The track What’s Love Got to Do With It spent three weeks at No. 1 in the US, became an MTV staple and scored four Grammys (including two for Turner, for Pop Vocal Performance, Female and Rock Vocal Performance, Female). Canada was one of the first international markets to make that album a hit, and Turner returned the favour by performing at the 1985 Juno Awards with Bryan Adams on a sizzling duet, It's Only Love. The pair had recorded that cut for Adams' Reckless album from 1984, and it earned a Grammy nomination and spawned an MTV hit video.

In an interview with The Globe and Mail, Adams recalled that “Tina was a real powerhouse. She took me on tour with her in Europe in 1985, and it changed everything for me over there. I’ll never forget her.”

Ms. Turner and Mr. Adams had recorded the rock duet, It’s Only Love, for his Reckless album from 1984. The song was nominated for a Grammy Award. An accompanying video, filmed during Ms. Turner’s Private Dancer Tour with Mr. Adams as the opening act, earned heavy rotation on the American music video network, MTV.

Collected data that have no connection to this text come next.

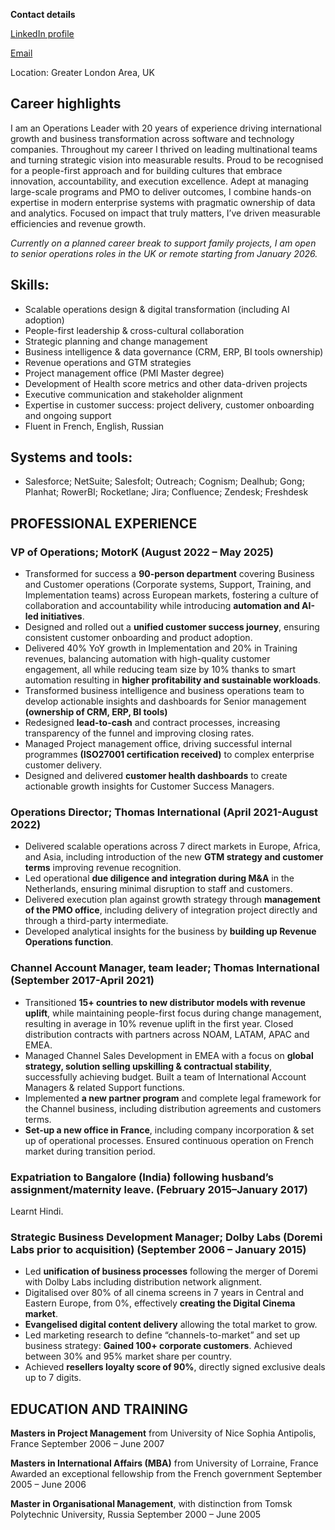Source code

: **Contact details**

[LinkedIn profile](https://www.linkedin.com/in/tatiana-molina-3953743a/)

[Email](mailto:tatiakam@gmail.com)

Location: Greater London Area, UK

## Career highlights  
I am an Operations Leader with 20 years of experience driving international growth and business transformation across software and technology companies.
Throughout my career I thrived on leading multinational teams and turning strategic vision into measurable results. Proud to be recognised for a people-first approach and for building cultures that embrace innovation, accountability, and execution excellence. Adept at managing large-scale programs and PMO to deliver outcomes, I combine hands-on expertise in modern enterprise systems with pragmatic ownership of data and analytics. Focused on impact that truly matters, I’ve driven measurable efficiencies and revenue growth.

*Currently on a planned career break to support family projects, I am open to senior operations roles in the UK or remote starting from January 2026.*

## Skills:
- Scalable operations design & digital transformation (including AI adoption)
- People-first leadership & cross-cultural collaboration
- Strategic planning and change management
- Business intelligence & data governance (CRM, ERP, BI tools ownership)
- Revenue operations and GTM strategies
- Project management office (PMI Master degree)
- Development of Health score metrics and other data-driven projects
- Executive communication and stakeholder alignment
- Expertise in customer success: project delivery, customer onboarding and ongoing support
- Fluent in French, English, Russian

## Systems and tools:
- Salesforce; NetSuite; Salesfolt; Outreach; Cognism; Dealhub; Gong; Planhat; RowerBI; Rocketlane; Jira; Confluence; Zendesk; Freshdesk
  
## PROFESSIONAL EXPERIENCE

### VP of Operations; MotorK (August 2022 – May 2025)
- Transformed for success a **90-person department** covering Business and Customer operations (Corporate systems, Support, Training, and Implementation teams) across European markets, fostering a culture of collaboration and accountability while introducing **automation and AI-led initiatives**.
- Designed and rolled out a **unified customer success journey**, ensuring consistent customer onboarding and product adoption.
- Delivered 40% YoY growth in Implementation and 20% in Training revenues, balancing automation with high-quality customer engagement, all while reducing team size by 10% thanks to smart automation resulting in **higher profitability and sustainable workloads**.
- Transformed business intelligence and business operations team to develop actionable insights and dashboards for Senior management **(ownership of CRM, ERP, BI tools)**
- Redesigned **lead-to-cash** and contract processes, increasing transparency of the funnel and improving closing rates.
- Managed Project management office, driving successful internal programmes **(ISO27001 certification received)** to complex enterprise customer delivery.
- Designed and delivered **customer health dashboards** to create actionable growth insights for Customer Success Managers.
  
### Operations Director; Thomas International (April 2021-August 2022)
- Delivered scalable operations across 7 direct markets in Europe, Africa, and Asia, including introduction of the new **GTM strategy and customer terms** improving revenue recognition.
- Led operational **due diligence and integration during M&A** in the Netherlands, ensuring minimal disruption to staff and customers.
- Delivered execution plan against growth strategy through **management of the PMO office**, including delivery of integration project directly and through a third-party intermediate.
- Developed analytical insights for the business by **building up Revenue Operations function**.
  
### Channel Account Manager, team leader; Thomas International (September 2017-April 2021)
- Transitioned **15+ countries to new distributor models with revenue uplift**, while maintaining people-first focus during change management, resulting in average in 10% revenue uplift in the first year. Closed distribution contracts with partners across NOAM, LATAM, APAC and EMEA.
- Managed Channel Sales Development in EMEA with a focus on **global strategy, solution selling upskilling & contractual stability**, successfully achieving budget. Built a team of International Account Managers & related Support functions.
- Implemented **a new partner program** and complete legal framework for the Channel business, including distribution agreements and customers terms.
- **Set-up a new office in France**, including company incorporation & set up of operational processes. Ensured continuous operation on French market during transition period.
  
### Expatriation to Bangalore (India) following husband’s assignment/maternity leave. (February 2015–January 2017)
Learnt Hindi. 

### Strategic Business Development Manager; Dolby Labs (Doremi Labs prior to acquisition) (September 2006 – January 2015)
- Led **unification of business processes** following the merger of Doremi with Dolby Labs including distribution network alignment.
- Digitalised over 80% of all cinema screens in 7 years in Central and Eastern Europe, from 0%, effectively **creating the Digital Cinema market**.
- **Evangelised digital content delivery** allowing the total market to grow.
- Led marketing research to define “channels-to-market” and set up business strategy: **Gained 100+ corporate customers**. Achieved between 30% and 95% market share per country.
- Achieved **resellers loyalty score of 90%**, directly signed exclusive deals up to 7 digits.

## EDUCATION AND TRAINING

**Masters in Project Management** from University of Nice Sophia Antipolis, France September 2006 – June 2007

**Masters in International Affairs (MBA)** from University of Lorraine, France Awarded an exceptional fellowship from the French government September 2005 – June 2006

**Master in Organisational Management**, with distinction from Tomsk Polytechnic University, Russia September 2000 – June 2005
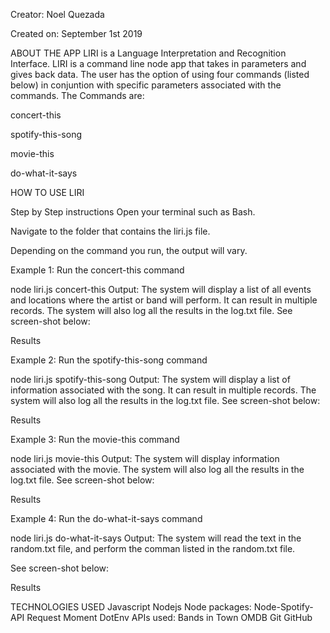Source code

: 
Creator: Noel Quezada

Created on: September 1st 2019

ABOUT THE APP
LIRI is a Language Interpretation and Recognition Interface. LIRI is a command line node app that takes in parameters and gives back data. The user has the option of using four commands (listed below) in conjuntion with specific parameters associated with the commands. The Commands are:

concert-this

spotify-this-song

movie-this

do-what-it-says

HOW TO USE LIRI


Step by Step instructions
Open your terminal such as Bash.

Navigate to the folder that contains the liri.js file.

Depending on the command you run, the output will vary.

Example 1: Run the concert-this command

 node liri.js concert-this <name of artist or band>
Output: The system will display a list of all events and locations where the artist or band will perform. It can result in multiple records. The system will also log all the results in the log.txt file. See screen-shot below:

Results

Example 2: Run the spotify-this-song command

 node liri.js spotify-this-song <name of song>
Output: The system will display a list of information associated with the song. It can result in multiple records. The system will also log all the results in the log.txt file. See screen-shot below:

Results

Example 3: Run the movie-this command

 node liri.js movie-this <name of movie>
Output: The system will display information associated with the movie. The system will also log all the results in the log.txt file. See screen-shot below:

Results

Example 4: Run the do-what-it-says command

 node liri.js do-what-it-says
Output: The system will read the text in the random.txt file, and perform the comman listed in the random.txt file.

See screen-shot below:

Results

TECHNOLOGIES USED
Javascript
Nodejs
Node packages:
Node-Spotify-API
Request
Moment
DotEnv
APIs used:
Bands in Town
OMDB
Git
GitHub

In 1985, Turner starred alongside Mel Gibson in Mad Max Beyond Thunderdome (which included another hit, “We Don’t Need Another Hero (Thunderdome)”), joined the all-star We Are the World” session, and played Live Aid alongside Mick Jagger. In 1986, her first memoir, I, Tina, cowritten with Kurt Loder, was published and became a best-seller.  That biography was turned into a 1993 movie, What’s Love Got to Do with It, starring Angela Bassett in the title role.  I Don’t Wanna Fight, featured on its soundtrack, became Turner’s last top 10 hit. She went on to win additional Grammys, including for her participation in Herbie Hancock’s 2007 Joni Mitchell tribute album, River: The Joni Letters, on which Turner sang Mitchell’s Edith and the Kingpin. 

In 1999, Turner released her final album, Twenty Four Seven.Rolling Stone writes that "The album didn’t achieve the commercial success of the records that preceded it, but the accolades and recognition continued. In 2005, Turner, along with Tony Bennett, Robert Redford and others, was awarded a Kennedy Center Honor by then-president George W. Bush. Between 2008 and 2009, she embarked on a 50th anniversary tour."

Tina, a musical based on her life, premiered in London in 2018 and on Broadway the following year. Adrienne Warren, in the title role, won a Tony in 2020 for Best Performance by a Leading Actress in a Musical.

Turner suffered a stroke three weeks after her wedding to German music executive Erwin Bach in 2013, then developed intestinal cancer. In light of possible kidney failure, Bach donated a kidney to his wife in 2017.